Look through the entries for the string "shades" and copy every line where it shows up.

Collected data entries
>>>

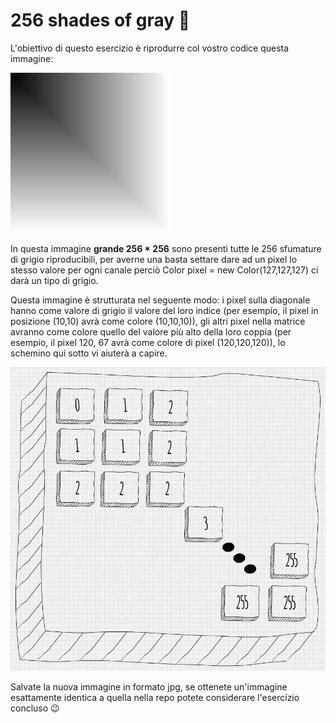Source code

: # 256 shades of gray :kick_scooter:

L'obiettivo di questo esercizio è riprodurre col vostro codice questa immagine:

![shades](shades.jpg)


In questa immagine **grande 256 * 256** sono presenti tutte le 256 sfumature di grigio riproducibili, per averne una basta settare dare ad un pixel lo stesso valore per ogni canale perciò Color pixel = new Color(127,127,127) ci darà un tipo di grigio.

Questa immagine è strutturata nel seguente modo: i pixel sulla diagonale hanno come valore di grigio il valore del loro indice (per esempio, il pixel in posizione (10,10) avrà come colore (10,10,10)), gli altri pixel nella matrice avranno come colore quello del valore più alto della loro coppia (per esempio, il pixel 120, 67 avrà come colore di pixel (120,120,120)), lo schemino qui sotto vi aiuterà a capire.

![esempio](matriceNeriBianchi.png)

Salvate la nuova immagine in formato jpg, se ottenete un'immagine esattamente identica a quella nella repo potete considerare l'esercizio concluso :wink:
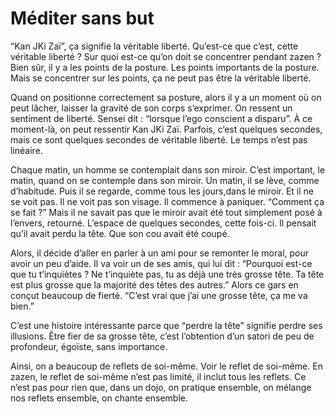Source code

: # Méditer sans but

“Kan JKi Zaï”, ça signifie la véritable liberté. Qu’est-ce que c’est, cette véritable liberté ? Sur quoi est-ce qu’on doit se concentrer pendant zazen ? Bien sûr, il y a les points de la posture. Les points importants de la posture. Mais se concentrer sur les points, ça ne peut pas être la véritable liberté.

Quand on positionne correctement sa posture, alors il y a un moment où on peut lâcher, laisser la gravité de son corps s’exprimer. On ressent un sentiment de liberté. Sensei dit : “lorsque l’ego conscient a disparu”. À ce moment-là, on peut ressentir Kan JKi Zaï. Parfois, c’est quelques secondes, mais ce sont quelques secondes de véritable liberté. Le temps n’est pas linéaire.

Chaque matin, un homme se contemplait dans son miroir. C’est important, le matin, quand on se contemple dans son miroir. Un matin, il se lève, comme d’habitude. Puis il se regarde, comme tous les jours,dans le miroir. Et il ne se voit pas. Il ne voit pas son visage. Il commence à paniquer. “Comment ça se fait ?” Mais il ne savait pas que le miroir avait été tout simplement posé à l’envers, retourné. L’espace de quelques secondes, cette fois-ci. Il pensait qu’il avait perdu la tête. Que son cou avait été coupé.

Alors, il décide d’aller en parler à un ami pour se remonter le moral, pour avoir un peu d’aide. Il va voir un de ses amis, qui lui dit : “Pourquoi est-ce que tu t’inquiètes ? Ne t’inquiète pas, tu as déjà une très grosse tête. Ta tête est plus grosse que la majorité des têtes des autres.” Alors ce gars en conçut beaucoup de fierté. “C’est vrai que j’ai une grosse tête, ça me va bien.”

C’est une histoire intéressante parce que “perdre la tête” signifie perdre ses illusions. Être fier de sa grosse tête, c’est l’obtention d’un satori de peu de profondeur, égoïste, sans importance.

Ainsi, on a beaucoup de reflets de soi-même. Voir le reflet de soi-même. En zazen, le reflet de soi-même n’est pas limité, il inclut tous les reflets. Ce n’est pas pour rien que, dans un dojo, on pratique ensemble, on mélange nos reflets ensemble, on chante ensemble.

<<<

**Answer box**
: # 256 shades of gray :kick_scooter:
![shades](shades.jpg)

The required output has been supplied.